Another big part of pi’s appeal is that it has an uncanny knack for appearing in mathematical formulas, many of which are important for everyday processes from image processing to GPS navigation. Here is just a small sampling of the commonly used formulas that include pi:

**The Fourier Transform**

Named for French mathematician Jean-Baptiste Joseph Fourier, this mathematical tool decomposes a signal into its component frequencies—rather like how a musical chord can be broken down into its component notes. In essence, Fourier transforms are ideal for processing wave-based signals such as sound or light and finding patterns.
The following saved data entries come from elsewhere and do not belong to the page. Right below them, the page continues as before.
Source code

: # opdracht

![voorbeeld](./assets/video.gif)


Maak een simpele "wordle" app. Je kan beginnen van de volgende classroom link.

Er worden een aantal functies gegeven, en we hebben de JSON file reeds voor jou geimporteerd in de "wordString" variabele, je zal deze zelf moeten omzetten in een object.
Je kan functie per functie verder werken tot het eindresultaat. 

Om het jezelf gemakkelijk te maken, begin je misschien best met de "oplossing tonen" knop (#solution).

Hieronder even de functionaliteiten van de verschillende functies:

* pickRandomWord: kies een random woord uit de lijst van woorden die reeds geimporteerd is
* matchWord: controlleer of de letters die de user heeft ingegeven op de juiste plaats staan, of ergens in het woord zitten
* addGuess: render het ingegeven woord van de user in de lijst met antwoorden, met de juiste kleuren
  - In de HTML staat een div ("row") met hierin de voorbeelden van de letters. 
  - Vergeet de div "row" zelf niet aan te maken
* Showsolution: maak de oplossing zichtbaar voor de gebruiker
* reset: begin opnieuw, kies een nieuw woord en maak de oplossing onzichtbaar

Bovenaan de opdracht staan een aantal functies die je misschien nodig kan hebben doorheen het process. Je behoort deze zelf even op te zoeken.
That makes the Fourier transform a fundamental tool in the modern digital world.

“It’s been called the single most important algorithm ever developed by mankind. Now that may be hyperbole, but maybe it’s not,” says Glen Whitney, founder and director of the National Museum of Mathematics in New York City. Fourier transforms are used all the time to clean up digital images, to Auto-Tune pop stars, and to find far-off planets orbiting other stars. The tool is also crucial for the voice-to-text features that are now standard on smartphones. “When you use Siri or Google Now, one of the first steps is to take your voice and do a Fourier transform on it … it turns out to be much easier to recognize vowels when you look at their Fourier transforms than when you look at the original signals themselves,” Whitney says.

Pi appears in the Fourier transform because one of the component parts, or expressions, of the formula is associated with sine and cosine and the angles created by a particle traveling around a circle. “Whenever you have a formula that deals with circles or angles, you are not going to be surprised when pi shows up,” Whitney says.

**Heisenberg Uncertainty Principle**

One of the pillars of quantum mechanics, Heisenberg’s uncertainty principle states that an observer can't know both the position and speed of a subatomic particle simultaneously. Instead, the more precisely a particle’s position is known, the less can be known about its velocity.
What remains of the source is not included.